## What needs to be done
Of the lines below, report only those that contain "Nancy".

------------------------------

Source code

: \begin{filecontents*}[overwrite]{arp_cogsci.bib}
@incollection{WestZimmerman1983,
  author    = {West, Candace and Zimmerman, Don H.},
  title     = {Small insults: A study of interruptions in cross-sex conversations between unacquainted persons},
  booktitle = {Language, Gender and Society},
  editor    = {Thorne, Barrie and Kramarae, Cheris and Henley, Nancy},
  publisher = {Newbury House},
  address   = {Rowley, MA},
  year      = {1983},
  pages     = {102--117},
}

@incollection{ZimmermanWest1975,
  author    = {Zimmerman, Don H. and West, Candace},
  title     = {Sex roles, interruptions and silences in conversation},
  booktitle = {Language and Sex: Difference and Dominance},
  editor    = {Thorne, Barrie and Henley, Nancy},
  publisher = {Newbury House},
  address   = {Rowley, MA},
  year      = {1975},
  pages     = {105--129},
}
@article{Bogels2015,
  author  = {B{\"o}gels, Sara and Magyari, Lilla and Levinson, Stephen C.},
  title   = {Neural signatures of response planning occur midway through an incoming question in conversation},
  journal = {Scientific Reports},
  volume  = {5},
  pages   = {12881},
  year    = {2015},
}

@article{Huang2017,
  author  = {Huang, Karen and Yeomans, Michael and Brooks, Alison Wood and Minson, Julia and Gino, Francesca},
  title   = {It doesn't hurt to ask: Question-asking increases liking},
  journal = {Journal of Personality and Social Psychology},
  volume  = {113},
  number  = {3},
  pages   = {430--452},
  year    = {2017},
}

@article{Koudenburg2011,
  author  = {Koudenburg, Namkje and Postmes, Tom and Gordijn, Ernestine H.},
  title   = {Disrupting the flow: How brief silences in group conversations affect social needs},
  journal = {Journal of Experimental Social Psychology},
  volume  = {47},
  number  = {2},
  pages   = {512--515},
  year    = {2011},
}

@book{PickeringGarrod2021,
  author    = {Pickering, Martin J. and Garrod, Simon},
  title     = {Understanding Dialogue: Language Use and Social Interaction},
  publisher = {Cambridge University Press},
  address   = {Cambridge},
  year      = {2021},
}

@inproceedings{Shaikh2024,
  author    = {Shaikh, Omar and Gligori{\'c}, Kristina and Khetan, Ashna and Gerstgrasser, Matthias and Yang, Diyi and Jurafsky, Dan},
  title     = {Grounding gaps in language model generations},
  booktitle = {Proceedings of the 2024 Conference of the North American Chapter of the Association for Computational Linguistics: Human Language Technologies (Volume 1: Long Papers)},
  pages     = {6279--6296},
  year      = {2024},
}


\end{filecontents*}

------------------------------

## Output of the task
  editor    = {Thorne, Barrie and Kramarae, Cheris and Henley, Nancy},
  editor    = {Thorne, Barrie and Henley, Nancy},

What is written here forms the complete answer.